Peckruhn also proposed a demand-oriented expansion of charging infrastructure, particularly in residential areas, to support the growth of electric vehicles. The number of PHEV registrations also increased significantly, with 166,102 PHEVs registered from January to July 2025, a 59.2% increase from the previous year.
In conclusion, Germany’s current political support for EVs focuses on tax incentives for companies and individuals, legislative thresholds favouring BEVs, and the promise of new subsidies, combined with strategic efforts to stabilize supply chains and sustain long-term EV market expansion. These initiatives, coupled with the increasing production and adoption of EVs, indicate a promising future for the German EV market.
[1] German government website - EV incentives
[2] ZDK press release - EV market growth
[3] Reuters article - Post-subsidy EV market growth
[4] ZDK report - Challenges in the EV market
[5] German government press release - New purchase incentives
- The growth in electric vehicle (EV) adoption within the German automotive industry, particularly in the registration of battery-electric passenger cars (BEV), has been marked by a significant surge, with a 38.4% increase from January to July 2025 compared to the previous year.

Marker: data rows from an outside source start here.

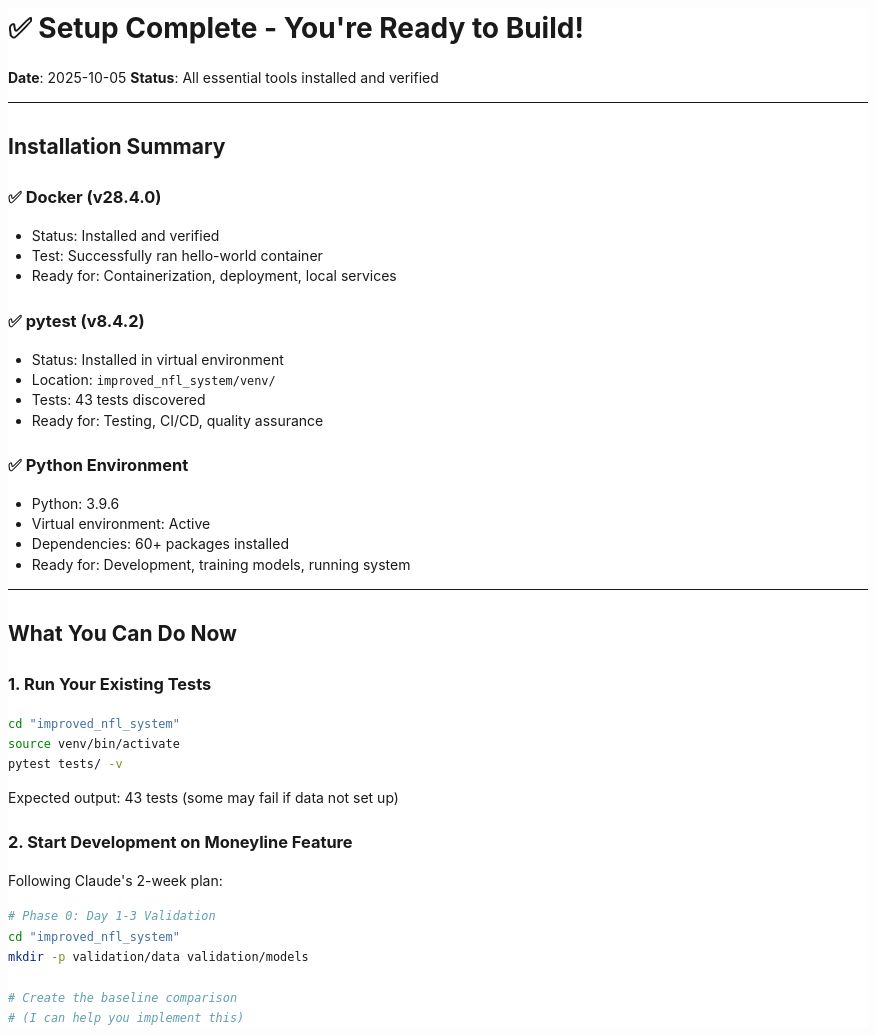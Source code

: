 # ✅ Setup Complete - You're Ready to Build!

**Date**: 2025-10-05
**Status**: All essential tools installed and verified

---

## **Installation Summary**

### **✅ Docker** (v28.4.0)
- Status: Installed and verified
- Test: Successfully ran hello-world container
- Ready for: Containerization, deployment, local services

### **✅ pytest** (v8.4.2)
- Status: Installed in virtual environment
- Location: `improved_nfl_system/venv/`
- Tests: 43 tests discovered
- Ready for: Testing, CI/CD, quality assurance

### **✅ Python Environment**
- Python: 3.9.6
- Virtual environment: Active
- Dependencies: 60+ packages installed
- Ready for: Development, training models, running system

---

## **What You Can Do Now**

### **1. Run Your Existing Tests**

```bash
cd "improved_nfl_system"
source venv/bin/activate
pytest tests/ -v
```

Expected output: 43 tests (some may fail if data not set up)

### **2. Start Development on Moneyline Feature**

Following Claude's 2-week plan:

```bash
# Phase 0: Day 1-3 Validation
cd "improved_nfl_system"
mkdir -p validation/data validation/models

# Create the baseline comparison
# (I can help you implement this)
```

- The Central Association of the German Automotive Industry (ZDK) has expressed its satisfaction with the current performance of the EV market, but emphasizes the need for further political support measures, such as tax benefits and legislative programs, to reinforce the trend of EV sales.
- German manufacturers have increased their production of electric vehicles, with 635,000 BEVs produced in the first half of 2025, accounting for about 25% of all cars produced in the country during that period.
- The growth of the EV market in Germany faces challenges, including supply chain vulnerabilities linked to dependence on Chinese rare earth elements and the need for strategic improvements, such as expanding battery recycling, developing alternative supply sources, and researching substitutes for critical materials.